Lola knew she should curtsey and say, Bon soir, Maman, but instead, she ran to her mother wailing. “I was afraid something had happened to you!”

“Nothing has happened to me,” said Doña Antonia calmly. “And nothing has happened to Papá. But something has happened.” She was forcing her voice to be steady.

Doña Antonia disappeared into a small parlor with Sister Madeleine. When she reappeared, both women were pallid.

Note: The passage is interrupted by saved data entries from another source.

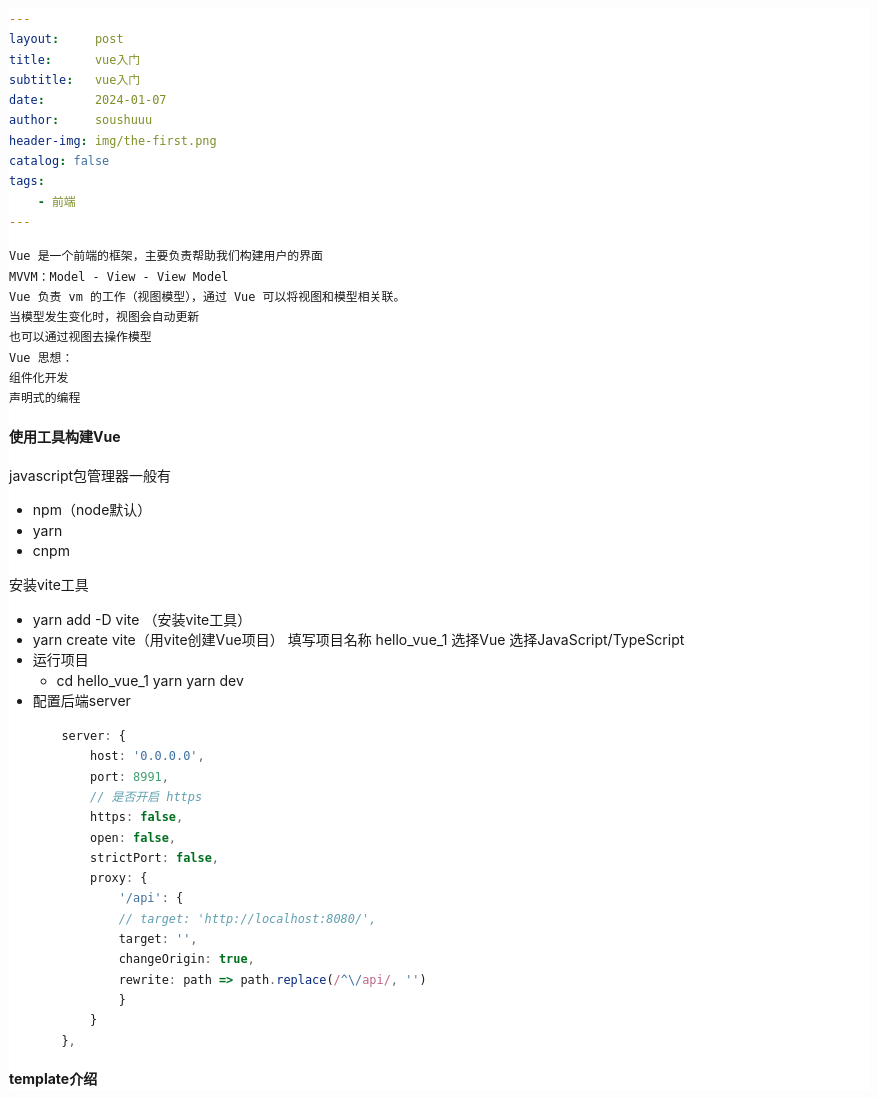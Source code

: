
 ```yaml
---
layout:     post
title:      vue入门
subtitle:   vue入门
date:       2024-01-07
author:     soushuuu
header-img: img/the-first.png
catalog: false
tags:
    - 前端
---
```



    Vue 是一个前端的框架，主要负责帮助我们构建用户的界面
    MVVM：Model - View - View Model
    Vue 负责 vm 的工作（视图模型），通过 Vue 可以将视图和模型相关联。
    当模型发生变化时，视图会自动更新
    也可以通过视图去操作模型
    Vue 思想：
    组件化开发
    声明式的编程

#### 使用工具构建Vue

javascript包管理器一般有
- npm（node默认）
- yarn
- cnpm

安装vite工具
- yarn add -D vite  （安装vite工具）
- yarn create vite（用vite创建Vue项目）
    填写项目名称 hello_vue_1
    选择Vue
    选择JavaScript/TypeScript
- 运行项目
    - cd hello_vue_1
        yarn
        yarn dev
- 配置后端server
    ```ts
        server: {
            host: '0.0.0.0',
            port: 8991,
            // 是否开启 https
            https: false,
            open: false,
            strictPort: false,
            proxy: {
                '/api': {
                // target: 'http://localhost:8080/',
                target: '',
                changeOrigin: true,
                rewrite: path => path.replace(/^\/api/, '')
                }
            }
        },
    ```
#### template介绍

Doña Antonia took her daughter by the hand and left the convent. When they arrived home, Papá was sitting at his secretary writing a letter.

“What’s wrong?” Lola blurted out. “What happened? Why won’t anyone tell me?”

Don Jesús Leonardo put down his pen and went into the parlor. “Come here,” he said gently. “Mami and I have to explain something.”

Doña Antonia was standing in the arched doorway, a look of resignation on her face. She reminded Lola of the Virgin of Guadalupe in her niche.

Don Jesús Leonardo pulled Lola to him and sat her on his knee. “Tío Gustavo has been killed,” he said simply.

“Killed?” Lola felt her hands tremble. Tears burned her cheeks.

A long, piercing pause. A halting sigh.

“Some very bad men who don’t want democracy to triumph in Mexico...”

That’s all he said. How could he tell her the whole story? Could he explain that Victoriano Huerta, now commander of the armed forces, had conspired with Porfirio Díaz’s nephew against Madero, and that Huerta had had Gustavo kidnapped off the street, locked up inside the Gambrinus restaurant, and then tortured and murdered? Could he tell her that Doña Antonia, upon hearing of her cousin’s death, collapsed on the floor unconscious? Could he tell her that while she was waiting for Rosa in the courtyard of the Colegio Francés, her mother was lying in the hospital in a state of shock?

As Lola recounted the story, I could see it all unfolding in my mind—Tío Gustavo sprawled on the ground, a bullet hole in his head, his spectacular pompadour steeped in blood and mud. Lola sobbing. Jesús Leonardo cradling his little girl in his arms and soothing her, carrying her to her bedroom and tucking her in.

What none of us knew at the time, or could possibly suspect, was that three days later, we would be going through it all again. On February 18, Huerta staged a coup d’état and took over the presidency of Mexico. Then, a few days later, he had Lola’s Tío Paco taken out and shot.

“Puta madre!” moaned Tía Emi. “Next they’ll come after everyone in the household.”

She grabbed a pillowcase from Doña Sara’s linen closet and stuffed her few possessions into it. “Get your stuff together,” she barked. “We can’t stay here!”

Before I knew it, we were out on the road again, this time headed north.